To do |
Pictures aside, print all of the data below exactly as written.

--- Information shown Enclosed Below ---

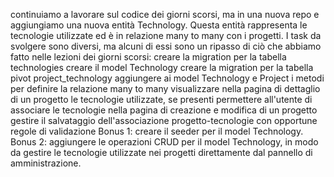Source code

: continuiamo a lavorare sul codice dei giorni scorsi, ma in una nuova repo e aggiungiamo una nuova entità Technology. Questa entità rappresenta le tecnologie utilizzate ed è in relazione many to many con i progetti.
I task da svolgere sono diversi, ma alcuni di essi sono un ripasso di ciò che abbiamo fatto nelle lezioni dei giorni scorsi:
creare la migration per la tabella technologies
creare il model Technology
creare la migration per la tabella pivot project_technology
aggiungere ai model Technology e Project i metodi per definire la relazione many to many
visualizzare nella pagina di dettaglio di un progetto le tecnologie utilizzate, se presenti
permettere all'utente di associare le tecnologie nella pagina di creazione e modifica di un progetto
gestire il salvataggio dell'associazione progetto-tecnologie con opportune regole di validazione
Bonus 1:
creare il seeder per il model Technology.
Bonus 2:
aggiungere le operazioni CRUD per il model Technology, in modo da gestire le tecnologie utilizzate nei progetti direttamente dal pannello di amministrazione.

--- End of Enclosed Information shown ---

Result for this task |
Source code

: continuiamo a lavorare sul codice dei giorni scorsi, ma in una nuova repo e aggiungiamo una nuova entità Technology. Questa entità rappresenta le tecnologie utilizzate ed è in relazione many to many con i progetti.
I task da svolgere sono diversi, ma alcuni di essi sono un ripasso di ciò che abbiamo fatto nelle lezioni dei giorni scorsi:
creare la migration per la tabella technologies
creare il model Technology
creare la migration per la tabella pivot project_technology
aggiungere ai model Technology e Project i metodi per definire la relazione many to many
visualizzare nella pagina di dettaglio di un progetto le tecnologie utilizzate, se presenti
permettere all'utente di associare le tecnologie nella pagina di creazione e modifica di un progetto
gestire il salvataggio dell'associazione progetto-tecnologie con opportune regole di validazione
Bonus 1:
creare il seeder per il model Technology.
Bonus 2:
aggiungere le operazioni CRUD per il model Technology, in modo da gestire le tecnologie utilizzate nei progetti direttamente dal pannello di amministrazione.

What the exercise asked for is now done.